* [What you need to do]: Scan the records below for the line with "Oct. 14, 16" and the line with "Final exam Review". Repeat those two lines and every line between them exactly, and nothing else.

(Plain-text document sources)

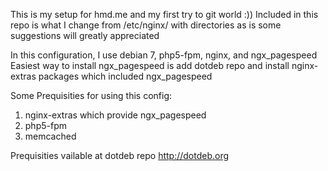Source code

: This is my setup for hmd.me and my first try to git world :))
Included in this repo is what I change from /etc/nginx/ with directories as is
some suggestions will greatly appreciated 

In this configuration, I use debian 7, php5-fpm, nginx, and ngx_pagespeed
Easiest way to install ngx_pagespeed is add dotdeb repo and install 
nginx-extras packages which included ngx_pagespeed

Some Prequisities for using this config:
1. nginx-extras which provide ngx_pagespeed
2. php5-fpm
3. memcached

Prequisities vailable at dotdeb repo http://dotdeb.org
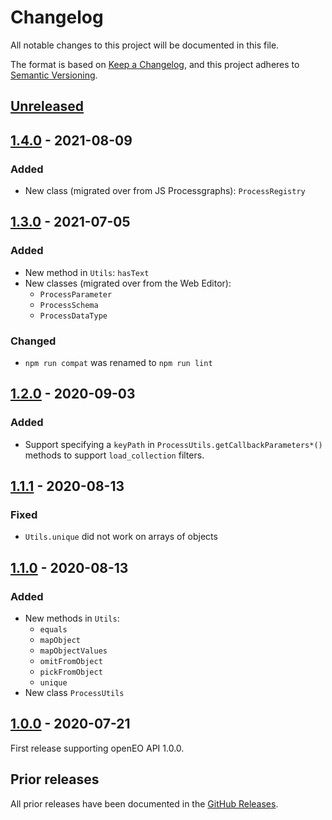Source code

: # Changelog
All notable changes to this project will be documented in this file.

The format is based on [Keep a Changelog](https://keepachangelog.com/en/1.0.0/),
and this project adheres to [Semantic Versioning](https://semver.org/spec/v2.0.0.html).

## [Unreleased]

## [1.4.0] - 2021-08-09

### Added

- New class (migrated over from JS Processgraphs): `ProcessRegistry`

## [1.3.0] - 2021-07-05

### Added

- New method in `Utils`: `hasText`
- New classes (migrated over from the Web Editor):
  - `ProcessParameter`
  - `ProcessSchema`
  - `ProcessDataType`

### Changed

- `npm run compat` was renamed to `npm run lint`

## [1.2.0] - 2020-09-03

### Added

- Support specifying a `keyPath` in `ProcessUtils.getCallbackParameters*()` methods to support `load_collection` filters.

## [1.1.1] - 2020-08-13

### Fixed

- `Utils.unique` did not work on arrays of objects

## [1.1.0] - 2020-08-13

### Added

- New methods in `Utils`:
  - `equals`
  - `mapObject`
  - `mapObjectValues`
  - `omitFromObject`
  - `pickFromObject`
  - `unique`
- New class `ProcessUtils`

## [1.0.0] - 2020-07-21

First release supporting openEO API 1.0.0.

## Prior releases

All prior releases have been documented in the [GitHub Releases](https://github.com/Open-EO/openeo-js-commons/releases).

[Unreleased]: <https://github.com/Open-EO/openeo-js-commons/compare/v1.4.0...HEAD>
[1.4.0]: <https://github.com/Open-EO/openeo-js-commons/compare/v1.3.0...v1.4.0>
[1.3.0]: <https://github.com/Open-EO/openeo-js-commons/compare/v1.2.0...v1.3.0>
[1.2.0]: <https://github.com/Open-EO/openeo-js-commons/compare/v1.1.1...v1.2.0>
[1.1.1]: <https://github.com/Open-EO/openeo-js-commons/compare/v1.1.0...v1.1.1>
[1.1.0]: <https://github.com/Open-EO/openeo-js-commons/compare/v1.0.0...v1.1.0>
[1.0.0]: <https://github.com/Open-EO/openeo-js-commons/compare/v1.0.0>
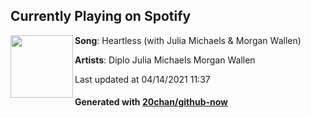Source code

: ## Currently Playing on Spotify

[<img align="left" width="100" src="https://i.scdn.co/image/ab67616d00001e02d79c10cdf4a58309a37d195a">](https://open.spotify.com/album/2Om5VEKaBd4Afht33ToQGD)

**Song**: Heartless (with Julia Michaels & Morgan Wallen)

**Artists**: Diplo Julia Michaels Morgan Wallen

Last updated at 04/14/2021 11:37

#### Generated with [20chan/github-now](https://github.com/20chan/github-now)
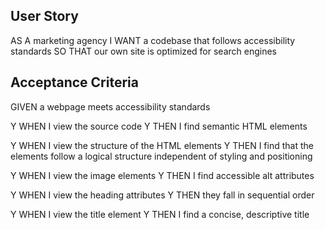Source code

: ## User Story

AS A marketing agency
I WANT a codebase that follows accessibility standards
SO THAT our own site is optimized for search engines

## Acceptance Criteria

GIVEN a webpage meets accessibility standards

Y WHEN I view the source code
Y THEN I find semantic HTML elements

Y WHEN I view the structure of the HTML elements
Y THEN I find that the elements follow a logical structure independent of styling and positioning

Y WHEN I view the image elements
Y THEN I find accessible alt attributes

Y WHEN I view the heading attributes
Y THEN they fall in sequential order

Y WHEN I view the title element
Y THEN I find a concise, descriptive title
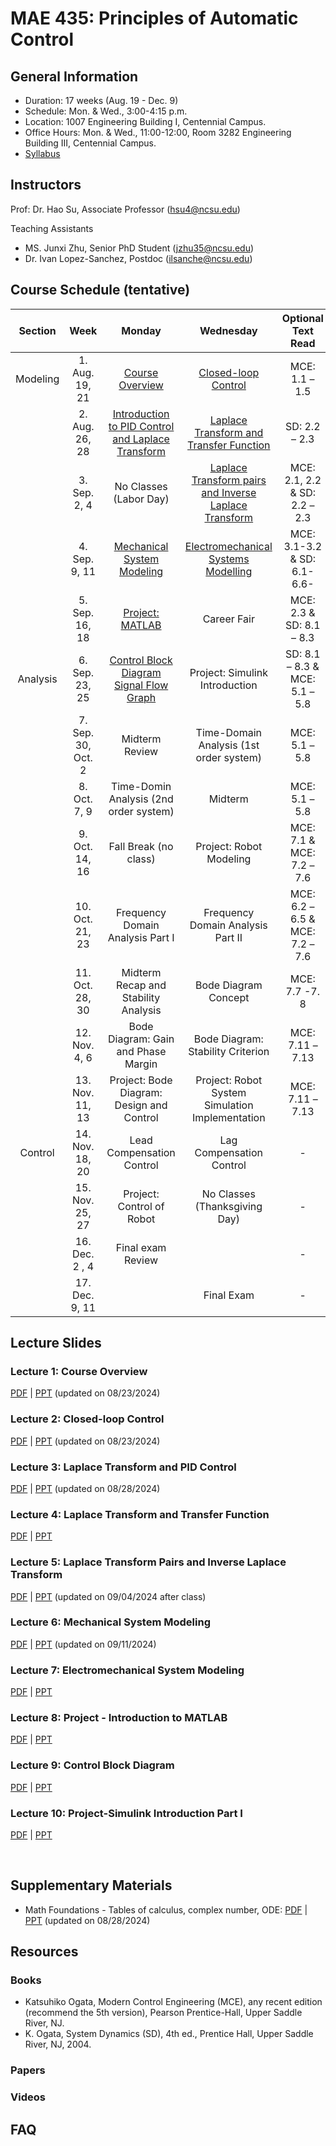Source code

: # MAE 435: Principles of Automatic Control

## General Information

* Duration: 17 weeks (Aug. 19 - Dec. 9)
* Schedule: Mon. & Wed., 3:00-4:15 p.m.
* Location: 1007 Engineering Building I, Centennial Campus.
* Office Hours: Mon. & Wed., 11:00-12:00, Room 3282 Engineering Building III, Centennial Campus.
* [Syllabus](https://www.dropbox.com/scl/fi/pltajoibr86bn71zab0ji/MAE-435-Syllabus-Fall-2024.pdf?rlkey=s23ix5brw4lgqqallbpyvhq7f&dl=0)

## Instructors

Prof: Dr. Hao Su, Associate Professor (hsu4@ncsu.edu)

Teaching Assistants
* MS. Junxi Zhu, Senior PhD Student (jzhu35@ncsu.edu)
* Dr. Ivan Lopez-Sanchez, Postdoc (ilsanche@ncsu.edu)

## Course Schedule (tentative)

|    Section      |            Week           |                           Monday                          |                       Wednesday                     |            Optional   Text Read          |
|:---------------:|:-------------------------:|:---------------------------------------------------------:|:---------------------------------------------------:|:----------------------------------------:|
|     Modeling    |       1. Aug. 19, 21      |                      [Course   Overview](#lecture-1-course-overview)                    |     [Closed-loop Control](#lecture-2-closed-loop-control)   |              MCE:   1.1 – 1.5            |
|                 |       2. Aug. 26, 28      |                      [Introduction to PID Control and Laplace Transform](#lecture-3-laplace-transform-and-pid-control)                    |           [Laplace Transform and Transfer Function](#lecture-4-laplace-transform-and-transfer-function)          |              SD:   2.2 – 2.3             |
|                 |        3. Sep. 2, 4       |                  No   Classes (Labor Day)                 |       [Laplace   Transform pairs and Inverse Laplace Transform](#lecture-5-laplace-transform-pairs-and-inverse-laplace-transform)      |      MCE:   2.1, 2.2 & SD: 2.2 – 2.3     |
|                 |        4. Sep. 9, 11      |                [Mechanical System Modeling](#lecture-6-mechanical-system-modeling)               |       [Electromechanical Systems Modelling](#lecture-7-electromechanical-system-modeling)      |       MCE:   3.1-3.2 & SD: 6.1-6.6-      |
|                 |       5. Sep. 16, 18      |         [Project:   MATLAB](#lecture-8-project---introduction-to-matlab)             |      Career Fair      |         MCE:   2.3 & SD: 8.1 – 8.3       |
|     Analysis    |       6. Sep. 23, 25      |          [Control Block Diagram Signal Flow Graph](#lecture-9-Control-Block-Diagram)        |       Project: Simulink Introduction   |      SD:   8.1 – 8.3 & MCE: 5.1 – 5.8    |
|                 |     7. Sep. 30, Oct. 2    |                      Midterm   Review                     |               Time-Domain Analysis (1st order system)             |              MCE:   5.1 – 5.8            |
|                 |        8. Oct. 7, 9       |             Time-Domin Analysis (2nd order system)           |          Midterm        |              MCE:   5.1 – 5.8            |
|                 |       9. Oct. 14, 16      |                  Fall Break (no class)                |             Project: Robot Modeling              |        MCE:   7.1 & MCE: 7.2 – 7.6       |
|                 |       10. Oct. 21, 23     |                   Frequency Domain Analysis Part I | Frequency Domain Analysis Part II        |     MCE:   6.2 – 6.5 & MCE: 7.2 – 7.6    |
|                 |       11. Oct. 28, 30     |            Midterm Recap and Stability Analysis          |          Bode Diagram Concept        |              MCE:   7.7 -7. 8            |
|          |        12. Nov. 4, 6      |             Bode   Diagram: Gain and Phase Margin            |              Bode Diagram: Stability Criterion            |             MCE:   7.11 – 7.13           |
|                 |       13. Nov. 11, 13     |      Project:   Bode Diagram: Design and Control    |              Project: Robot System Simulation Implementation             |             MCE:   7.11 – 7.13           |
|     Control            |       14. Nov. 18, 20     |               Lead Compensation Control             |                  Lag Compensation Control                |                     -                    |
|                 |       15. Nov. 25, 27     |                Project:   Control of Robot              |            No   Classes (Thanksgiving Day)          |                     -                    |
|                 |         16. Dec. 2 , 4      |     Final exam Review    |                                                     |                     -                    |
|                 |         17. Dec. 9, 11       |                                               |                   Final Exam                                  |                     -                    |

## Lecture Slides

### Lecture 1: Course Overview
[PDF](https://www.dropbox.com/scl/fi/wovkvwgidfzk44qimz0ao/Lecture-1-Course-Overview.pdf?rlkey=vz7a1g5ahtoqflyi4bp28bjgz&dl=0) | [PPT](https://www.dropbox.com/scl/fi/2lm4z8cqi8326sa9viuzh/Lecture-1-Course-Overview.pptx?rlkey=eso64qwr3v7xxh7irkywj2c5d&dl=0) (updated on 08/23/2024)

### Lecture 2: Closed-loop Control 

[PDF](https://www.dropbox.com/scl/fi/e6lf6tbjkw8wil00zp9uf/Lecture-2-Closed-loop-Control.pdf?rlkey=co5usxwb3n2kq612tipmajz7g&dl=0) | [PPT](https://www.dropbox.com/scl/fi/gv4boo1670bkrxeh0dsv8/Lecture-2-Closed-loop-Control.pptx?rlkey=wxzq9wntitswsqv5xzkfhq7x1&dl=0) (updated on 08/23/2024)

### Lecture 3: Laplace Transform and PID Control

[PDF](https://www.dropbox.com/scl/fi/kd1klqdel4jevlescwnqf/Lecture-3-Laplace-Transform-and-PID-Control.pdf?rlkey=34j2hf05t0g8qo7j740bibi16&dl=0) | [PPT](https://www.dropbox.com/scl/fi/9i5pwqnbtv4ctz98rx77n/Lecture-3-Laplace-Transform-and-PID-Control.pptx?rlkey=016r0hxkk0cms2kx4bqhnlnea&dl=0) (updated on 08/28/2024)

### Lecture 4: Laplace Transform and Transfer Function

[PDF](https://www.dropbox.com/scl/fi/ekh54uvee6rso10u64ail/Lecture-4-Laplace-Transform-and-Transfer-Function.pdf?rlkey=7scg1rb4uwiod13p8f21twix7&dl=0) | [PPT](https://www.dropbox.com/scl/fi/1qs98b3uxg4theqi65mg5/Lecture-4-Laplace-Transform-and-Transfer-Function.pptx?rlkey=2iwmu3dfihbqcigrgiahn2s7c&dl=0)

### Lecture 5: Laplace Transform Pairs and Inverse Laplace Transform

[PDF](https://www.dropbox.com/scl/fi/25goediymcnec3xz9kwsh/Lecture-5-Laplace-Transform-Pairs-and-Inverse-Laplace-Transform.pdf?rlkey=1iwt2uxx8sb3mwesi0dg1dgrb&dl=0) | [PPT](https://www.dropbox.com/scl/fi/z9givuxo4zv75ym0iuxue/Lecture-5-Laplace-Transform-Pairs-and-Inverse-Laplace-Transform.pptx?rlkey=3h14at91wj4k90khfv9rzxeqb&dl=0) (updated on 09/04/2024 after class)

### Lecture 6: Mechanical System Modeling

[PDF](https://www.dropbox.com/scl/fi/tf1oqfojvexrag0aewnum/Lecture-6-Mechanical-System-Modeling.pdf?rlkey=fkog44evjd9gxglajvgu45nmo&dl=0) | [PPT](https://www.dropbox.com/scl/fi/8p6gdt41v70vd8i4q8fdu/Lecture-6-Mechanical-System-Modeling.pptx?rlkey=nrq0a6hsj75yx67a7ffbm3fu3&dl=0) (updated on 09/11/2024)

### Lecture 7: Electromechanical System Modeling

[PDF](https://www.dropbox.com/scl/fi/4xby05l1lj1jvc0yf63g0/Lecture-7-Electromechanical-System-Modeling.pdf?rlkey=jtnjnvif3j25y6nqpzg8h3wno&dl=0) | [PPT](https://www.dropbox.com/scl/fi/k4tkeb182nwu7mbzfanhn/Lecture-7-Electromechanical-System-Modeling.pptx?rlkey=xa3dwv38f5kho267kwj0tg5in&dl=0)

### Lecture 8: Project - Introduction to MATLAB

[PDF](https://www.dropbox.com/scl/fi/42fs0ogumnzbnhqne23zn/Lecture-8-Project-Introduction-to-Matlab.pdf?rlkey=gah24zh8zskwrwbt1mq7y0e0q&dl=0) | [PPT](https://www.dropbox.com/scl/fi/d9wxgbdinw3gm8r3z8lh3/Lecture-8-Project-Introduction-to-Matlab.pptx?rlkey=sqb6a2mli8ezeioctezue6j8k&dl=0)

### Lecture 9: Control Block Diagram

[PDF](https://www.dropbox.com/scl/fi/pgztwc3xocjfo3kt47a77/Lecture-9-Control-Block-Diagram.pdf?rlkey=2g71cvxhhe5u6uyx6jv43119l&dl=0) | [PPT](https://www.dropbox.com/scl/fi/r6hi5xcnmbr5gy23c9mx3/Lecture-9-Control-Block-Diagram.pptx?rlkey=uaegejj5kkn8a6s0ogs58850f&dl=0)

### Lecture 10: Project-Simulink Introduction Part I

[PDF](https://www.dropbox.com/scl/fi/dyx7wue3wimjaro483did/Lecture-10-Project-Simulink-Introduction-Part-I-Sainan-is-working-on-it.pdf?rlkey=8psy1fscnms73wd013tnlvoen&dl=0) | [PPT](https://www.dropbox.com/scl/fi/y8j8gzuwirttojt33qqeh/Lecture-10-Project-Simulink-Introduction-Part-I-Sainan-is-working-on-it.pptx?rlkey=v2vv4moxoqvqrtiptw17e8nmd&dl=0)

<br>

## Supplementary Materials

* Math Foundations - Tables of calculus, complex number, ODE: [PDF](https://www.dropbox.com/scl/fi/gkygsq1mhyw52tymibwe4/Math-Foundations-Tables-of-calculus-complex-number-ODE.pdf?rlkey=ygjmxdt3lcvxdgnutqk10fptn&dl=0) | [PPT](https://www.dropbox.com/scl/fi/76ehrk8rfkocxdcbsyqn2/Math-Foundations-Tables-of-calculus-complex-number-ODE.pptx?rlkey=t5gqnn4iob37zdakzkjyykee3&dl=0) (updated on 08/28/2024)

## Resources

### Books
* Katsuhiko Ogata, Modern Control Engineering (MCE), any recent edition (recommend the 5th version), Pearson Prentice-Hall, Upper Saddle River, NJ.
* K. Ogata, System Dynamics (SD), 4th ed., Prentice Hall, Upper Saddle River, NJ, 2004.
### Papers

### Videos

## FAQ
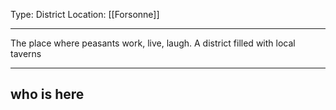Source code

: Type: District 
Location: [[Forsonne]]

---

The place where peasants work, live, laugh. A district filled with local taverns

---

## who is here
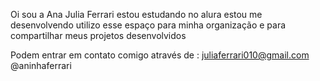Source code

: Oi sou a Ana Julia Ferrari
estou estudando no alura 
estou me desenvolvendo 
utilizo esse espaço para minha organização e para compartilhar meus projetos desenvolvidos 


Podem entrar em contato comigo através de :
juliaferrari010@gmail.com
@aninhaferrari
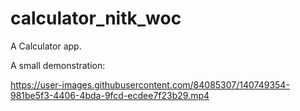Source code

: # calculator_nitk_woc

A Calculator app.

A small demonstration:

https://user-images.githubusercontent.com/84085307/140749354-981be5f3-4406-4bda-9fcd-ecdee7f23b29.mp4

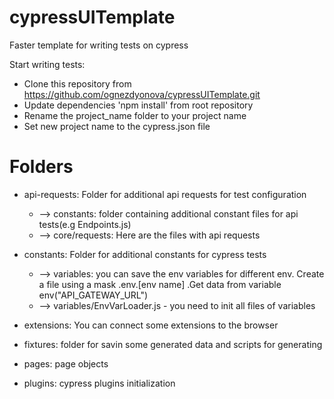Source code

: # cypressUITemplate
Faster template for writing tests on cypress

Start writing tests:
 - Clone this repository from https://github.com/ognezdyonova/cypressUITemplate.git
 - Update dependencies 'npm install' from root repository 
 - Rename the project_name folder to your project name 
 - Set new project name to the cypress.json file 

 # Folders
 
 - api-requests: Folder for additional api requests for test configuration

   - --> constants: folder containing additional constant files for api tests(e.g Endpoints.js)   
   - --> core/requests: Here are the files with api requests
 - constants: Folder for additional constants for cypress tests 
   
   - --> variables: you can save the env variables for different env. Create a file using a mask .env.[env name] .Get data from variable env("API_GATEWAY_URL")
   - --> variables/EnvVarLoader.js - you need to init all files of variables 

 - extensions: You can connect some extensions to the browser 
 - fixtures: folder for savin some generated data and scripts for generating 
 - pages: page objects
 - plugins: cypress plugins initialization 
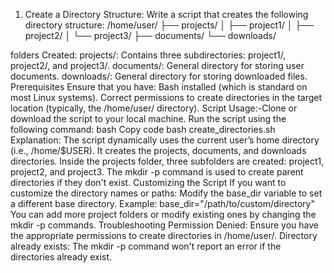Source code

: 1. Create a Directory Structure:
Write a script that creates the following directory structure:
   /home/user/
       ├── projects/
       │   ├── project1/
       │   ├── project2/
       │   └── project3/
       ├── documents/
       └── downloads/

folders Created:
projects/:
Contains three subdirectories: project1/, project2/, and project3/.
documents/:
General directory for storing user documents.
downloads/:
General directory for storing downloaded files.
Prerequisites
Ensure that you have:
Bash installed (which is standard on most Linux systems).
Correct permissions to create directories in the target location (typically, the /home/user/ directory).
Script Usage:-Clone or download the script to your local machine.
Run the script using the following command:
bash
Copy code
bash create_directories.sh
Explanation:
The script dynamically uses the current user’s home directory (i.e., /home/$USER).
It creates the projects, documents, and downloads directories.
Inside the projects folder, three subfolders are created: project1, project2, and project3.
The mkdir -p command is used to create parent directories if they don't exist.
Customizing the Script
If you want to customize the directory names or paths:
Modify the base_dir variable to set a different base directory.
Example: base_dir="/path/to/custom/directory"
You can add more project folders or modify existing ones by changing the mkdir -p commands.
Troubleshooting
Permission Denied: Ensure you have the appropriate permissions to create directories in /home/user/.
Directory already exists: The mkdir -p command won't report an error if the directories already exist.
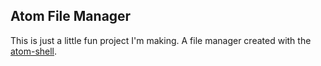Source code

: ## Atom File Manager
This is just a little fun project I'm making. A file manager created with the [atom-shell](https://github.com/atom/atom-shell).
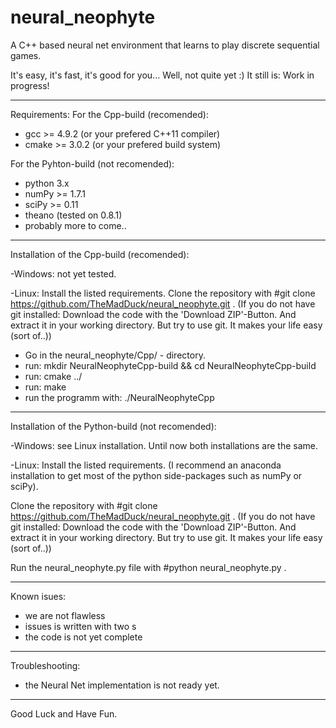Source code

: # neural_neophyte
A C++ based neural net environment that learns to play discrete sequential games. 

It's easy, it's fast, it's good for you... Well, not quite yet :) 
It still is:
Work in progress!

--------------------------------------------------

Requirements:
For the Cpp-build (recomended):
- gcc >= 4.9.2 (or your prefered C++11 compiler)
- cmake >= 3.0.2 (or your prefered build system)

For the Pyhton-build (not recomended):
- python 3.x
- numPy >= 1.7.1
- sciPy >= 0.11
- theano (tested on 0.8.1) 
- probably more to come..

--------------------------------------------------
Installation of the Cpp-build (recomended):

-Windows:
not yet tested.

-Linux:
Install the listed requirements. 
Clone the repository with #git clone https://github.com/TheMadDuck/neural_neophyte.git <yourWorkingDirectory>. 
(If you do not have git installed: Download the code with the 'Download ZIP'-Button. And extract it in your working directory. But try to use git. It makes your life easy (sort of..))

- Go in the neural_neophyte/Cpp/ - directory.
- run: mkdir NeuralNeophyteCpp-build && cd NeuralNeophyteCpp-build
- run: cmake ../
- run: make
- run the programm with: ./NeuralNeophyteCpp

--------------------------------------------------

Installation of the Python-build (not recomended):

-Windows:
see Linux installation. Until now both installations are the same.

-Linux:
Install the listed requirements. (I recommend an anaconda installation to get most of the python side-packages such as numPy or sciPy).

Clone the repository with #git clone https://github.com/TheMadDuck/neural_neophyte.git <yourWorkingDirectory>. 
(If you do not have git installed: Download the code with the 'Download ZIP'-Button. And extract it in your working directory. But try to use git. It makes your life easy (sort of..))

Run the neural_neophyte.py file with #python neural_neophyte.py .

--------------------------------------------------

Known isues:
- we are not flawless 
- issues is written with two s
- the code is not yet complete

--------------------------------------------------

Troubleshooting:
- the Neural Net implementation is not ready yet.

--------------------------------------------------
  
Good Luck and Have Fun.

* [Response]:
|                 |       9. Oct. 14, 16      |                  Fall Break (no class)                |             Project: Robot Modeling              |        MCE:   7.1 & MCE: 7.2 – 7.6       |
|                 |       10. Oct. 21, 23     |                   Frequency Domain Analysis Part I | Frequency Domain Analysis Part II        |     MCE:   6.2 – 6.5 & MCE: 7.2 – 7.6    |
|                 |       11. Oct. 28, 30     |            Midterm Recap and Stability Analysis          |          Bode Diagram Concept        |              MCE:   7.7 -7. 8            |
|          |        12. Nov. 4, 6      |             Bode   Diagram: Gain and Phase Margin            |              Bode Diagram: Stability Criterion            |             MCE:   7.11 – 7.13           |
|                 |       13. Nov. 11, 13     |      Project:   Bode Diagram: Design and Control    |              Project: Robot System Simulation Implementation             |             MCE:   7.11 – 7.13           |
|     Control            |       14. Nov. 18, 20     |               Lead Compensation Control             |                  Lag Compensation Control                |                     -                    |
|                 |       15. Nov. 25, 27     |                Project:   Control of Robot              |            No   Classes (Thanksgiving Day)          |                     -                    |
|                 |         16. Dec. 2 , 4      |     Final exam Review    |                                                     |                     -                    |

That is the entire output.